(PROBLEM TO WORK ON) Check the entries below for lines with "Wait"; report only how many there are.

(DATA SECTION)
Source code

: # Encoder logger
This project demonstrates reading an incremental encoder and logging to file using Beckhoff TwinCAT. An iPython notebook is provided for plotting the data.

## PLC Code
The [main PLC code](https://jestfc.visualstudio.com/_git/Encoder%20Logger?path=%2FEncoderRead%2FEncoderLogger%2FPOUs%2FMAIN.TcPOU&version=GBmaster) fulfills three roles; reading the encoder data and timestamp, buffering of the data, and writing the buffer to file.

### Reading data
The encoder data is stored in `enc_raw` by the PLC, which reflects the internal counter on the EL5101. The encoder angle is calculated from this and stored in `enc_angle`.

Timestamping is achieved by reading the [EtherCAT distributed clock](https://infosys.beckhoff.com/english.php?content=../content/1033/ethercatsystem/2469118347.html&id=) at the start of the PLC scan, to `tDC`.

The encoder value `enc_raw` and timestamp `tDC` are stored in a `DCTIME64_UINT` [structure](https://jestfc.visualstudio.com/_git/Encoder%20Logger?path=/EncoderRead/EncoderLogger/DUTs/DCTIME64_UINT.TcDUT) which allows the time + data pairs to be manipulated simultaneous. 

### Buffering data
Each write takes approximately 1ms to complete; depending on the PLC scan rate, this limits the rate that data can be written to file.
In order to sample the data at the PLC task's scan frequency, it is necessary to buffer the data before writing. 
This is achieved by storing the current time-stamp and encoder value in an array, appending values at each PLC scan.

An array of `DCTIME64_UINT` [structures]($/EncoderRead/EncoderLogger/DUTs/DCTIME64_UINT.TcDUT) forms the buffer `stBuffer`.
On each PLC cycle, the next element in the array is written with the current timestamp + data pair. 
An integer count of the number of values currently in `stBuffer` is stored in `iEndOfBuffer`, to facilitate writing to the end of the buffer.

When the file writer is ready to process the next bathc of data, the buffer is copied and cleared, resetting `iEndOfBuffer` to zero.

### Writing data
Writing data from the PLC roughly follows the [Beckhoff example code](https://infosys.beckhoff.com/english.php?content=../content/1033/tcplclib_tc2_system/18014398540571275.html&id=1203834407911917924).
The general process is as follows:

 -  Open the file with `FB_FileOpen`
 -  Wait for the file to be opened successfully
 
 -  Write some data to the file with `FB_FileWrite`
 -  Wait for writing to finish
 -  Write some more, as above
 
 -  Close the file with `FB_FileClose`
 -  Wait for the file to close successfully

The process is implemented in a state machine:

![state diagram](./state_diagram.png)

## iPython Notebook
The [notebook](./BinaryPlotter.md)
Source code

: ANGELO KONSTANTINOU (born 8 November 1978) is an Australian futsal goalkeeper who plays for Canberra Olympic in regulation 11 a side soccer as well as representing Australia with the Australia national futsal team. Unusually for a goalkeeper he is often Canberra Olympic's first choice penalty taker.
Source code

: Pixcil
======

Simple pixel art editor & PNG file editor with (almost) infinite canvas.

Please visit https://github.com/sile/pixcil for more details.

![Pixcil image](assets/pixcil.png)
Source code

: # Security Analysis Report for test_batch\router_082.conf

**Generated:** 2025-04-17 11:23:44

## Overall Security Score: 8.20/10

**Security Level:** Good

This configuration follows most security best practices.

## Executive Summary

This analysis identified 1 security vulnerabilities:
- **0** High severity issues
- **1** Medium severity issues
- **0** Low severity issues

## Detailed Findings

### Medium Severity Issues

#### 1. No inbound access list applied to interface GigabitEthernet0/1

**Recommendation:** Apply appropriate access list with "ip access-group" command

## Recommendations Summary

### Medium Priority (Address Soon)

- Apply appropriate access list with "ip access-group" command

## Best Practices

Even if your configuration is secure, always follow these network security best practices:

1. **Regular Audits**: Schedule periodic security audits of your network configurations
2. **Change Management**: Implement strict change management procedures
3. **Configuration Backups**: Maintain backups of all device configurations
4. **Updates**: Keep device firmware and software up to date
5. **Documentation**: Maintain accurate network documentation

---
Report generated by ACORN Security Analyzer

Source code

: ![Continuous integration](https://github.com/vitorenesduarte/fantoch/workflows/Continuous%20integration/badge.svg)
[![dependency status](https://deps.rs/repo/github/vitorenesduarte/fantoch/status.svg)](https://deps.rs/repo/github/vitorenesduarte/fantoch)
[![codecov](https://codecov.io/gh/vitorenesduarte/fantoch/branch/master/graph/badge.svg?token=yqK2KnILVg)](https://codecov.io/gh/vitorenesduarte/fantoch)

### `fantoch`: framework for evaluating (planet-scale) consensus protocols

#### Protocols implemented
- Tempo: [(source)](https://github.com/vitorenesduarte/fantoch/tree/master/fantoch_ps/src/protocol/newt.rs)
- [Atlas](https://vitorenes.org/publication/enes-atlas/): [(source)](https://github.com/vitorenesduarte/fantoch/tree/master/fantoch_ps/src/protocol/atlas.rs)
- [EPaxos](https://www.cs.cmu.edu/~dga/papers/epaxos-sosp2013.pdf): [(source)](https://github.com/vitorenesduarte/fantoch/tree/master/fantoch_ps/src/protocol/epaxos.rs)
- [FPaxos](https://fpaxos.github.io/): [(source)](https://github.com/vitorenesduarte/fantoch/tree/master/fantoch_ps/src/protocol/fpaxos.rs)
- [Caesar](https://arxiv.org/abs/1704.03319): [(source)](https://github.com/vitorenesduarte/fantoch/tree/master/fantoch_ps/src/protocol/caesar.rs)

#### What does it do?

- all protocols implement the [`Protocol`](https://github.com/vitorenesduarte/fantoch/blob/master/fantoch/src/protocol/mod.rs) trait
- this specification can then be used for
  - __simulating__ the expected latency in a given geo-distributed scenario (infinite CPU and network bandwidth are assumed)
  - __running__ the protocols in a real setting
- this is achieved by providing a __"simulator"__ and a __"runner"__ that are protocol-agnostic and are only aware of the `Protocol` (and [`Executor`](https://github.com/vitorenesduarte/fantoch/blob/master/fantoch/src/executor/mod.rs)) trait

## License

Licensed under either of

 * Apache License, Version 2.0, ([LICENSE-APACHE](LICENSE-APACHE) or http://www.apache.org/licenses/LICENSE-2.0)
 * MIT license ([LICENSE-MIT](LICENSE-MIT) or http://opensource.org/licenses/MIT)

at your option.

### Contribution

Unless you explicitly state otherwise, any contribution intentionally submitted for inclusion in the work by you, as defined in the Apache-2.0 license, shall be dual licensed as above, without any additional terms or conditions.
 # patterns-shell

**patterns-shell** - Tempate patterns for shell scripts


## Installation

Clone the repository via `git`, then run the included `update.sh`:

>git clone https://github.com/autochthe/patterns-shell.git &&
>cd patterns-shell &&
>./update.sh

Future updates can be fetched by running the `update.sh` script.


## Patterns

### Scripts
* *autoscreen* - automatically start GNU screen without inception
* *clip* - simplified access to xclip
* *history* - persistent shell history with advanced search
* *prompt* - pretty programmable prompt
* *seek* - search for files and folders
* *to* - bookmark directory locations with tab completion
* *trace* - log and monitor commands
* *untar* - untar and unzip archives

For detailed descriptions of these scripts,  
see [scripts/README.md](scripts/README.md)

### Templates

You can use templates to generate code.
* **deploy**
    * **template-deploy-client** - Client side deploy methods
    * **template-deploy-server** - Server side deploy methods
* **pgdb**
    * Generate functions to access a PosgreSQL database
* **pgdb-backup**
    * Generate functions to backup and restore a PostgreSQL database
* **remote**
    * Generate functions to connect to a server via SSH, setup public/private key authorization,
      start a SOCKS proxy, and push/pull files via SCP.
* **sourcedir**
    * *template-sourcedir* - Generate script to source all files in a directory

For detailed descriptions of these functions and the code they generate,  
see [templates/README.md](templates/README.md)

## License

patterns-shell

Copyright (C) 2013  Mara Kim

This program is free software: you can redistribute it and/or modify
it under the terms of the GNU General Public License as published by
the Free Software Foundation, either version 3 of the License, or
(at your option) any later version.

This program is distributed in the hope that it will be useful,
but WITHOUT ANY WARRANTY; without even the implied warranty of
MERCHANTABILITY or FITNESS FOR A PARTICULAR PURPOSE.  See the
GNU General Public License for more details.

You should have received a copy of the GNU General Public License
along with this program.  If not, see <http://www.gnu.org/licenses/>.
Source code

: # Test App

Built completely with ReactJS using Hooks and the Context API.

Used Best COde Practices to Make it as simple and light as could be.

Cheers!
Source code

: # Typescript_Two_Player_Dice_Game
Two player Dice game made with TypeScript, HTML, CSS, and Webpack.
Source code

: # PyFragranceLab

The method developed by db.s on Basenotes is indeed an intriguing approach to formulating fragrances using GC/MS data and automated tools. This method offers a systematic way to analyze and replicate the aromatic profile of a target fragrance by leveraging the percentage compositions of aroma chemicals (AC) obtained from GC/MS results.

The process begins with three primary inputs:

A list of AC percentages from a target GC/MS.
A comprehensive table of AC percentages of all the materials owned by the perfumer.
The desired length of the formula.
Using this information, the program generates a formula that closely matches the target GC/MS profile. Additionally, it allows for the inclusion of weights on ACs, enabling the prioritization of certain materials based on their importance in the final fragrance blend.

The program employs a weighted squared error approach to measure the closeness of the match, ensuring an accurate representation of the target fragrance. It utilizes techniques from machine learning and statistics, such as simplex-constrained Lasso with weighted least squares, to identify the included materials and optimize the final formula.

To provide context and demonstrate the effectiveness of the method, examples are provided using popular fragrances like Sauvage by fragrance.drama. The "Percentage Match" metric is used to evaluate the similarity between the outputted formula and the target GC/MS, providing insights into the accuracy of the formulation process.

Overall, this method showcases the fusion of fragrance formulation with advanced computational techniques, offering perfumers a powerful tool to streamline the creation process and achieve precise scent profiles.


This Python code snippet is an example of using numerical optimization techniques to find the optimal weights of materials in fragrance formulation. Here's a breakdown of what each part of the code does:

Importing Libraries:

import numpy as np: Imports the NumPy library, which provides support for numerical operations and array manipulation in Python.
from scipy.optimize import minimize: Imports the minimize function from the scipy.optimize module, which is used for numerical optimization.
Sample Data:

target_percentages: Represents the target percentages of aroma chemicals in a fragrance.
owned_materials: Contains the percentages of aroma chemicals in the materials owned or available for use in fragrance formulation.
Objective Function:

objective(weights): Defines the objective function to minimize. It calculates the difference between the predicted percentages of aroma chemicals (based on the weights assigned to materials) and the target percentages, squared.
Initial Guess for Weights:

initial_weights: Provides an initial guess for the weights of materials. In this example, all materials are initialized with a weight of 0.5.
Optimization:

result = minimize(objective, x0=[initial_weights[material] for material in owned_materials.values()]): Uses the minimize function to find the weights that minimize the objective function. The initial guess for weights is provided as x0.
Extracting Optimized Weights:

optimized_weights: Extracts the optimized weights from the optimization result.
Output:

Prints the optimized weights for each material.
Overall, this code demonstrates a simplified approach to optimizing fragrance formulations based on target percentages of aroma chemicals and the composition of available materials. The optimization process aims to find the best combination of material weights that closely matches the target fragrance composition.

(SOLUTION FOR THIS EXERCISE) 3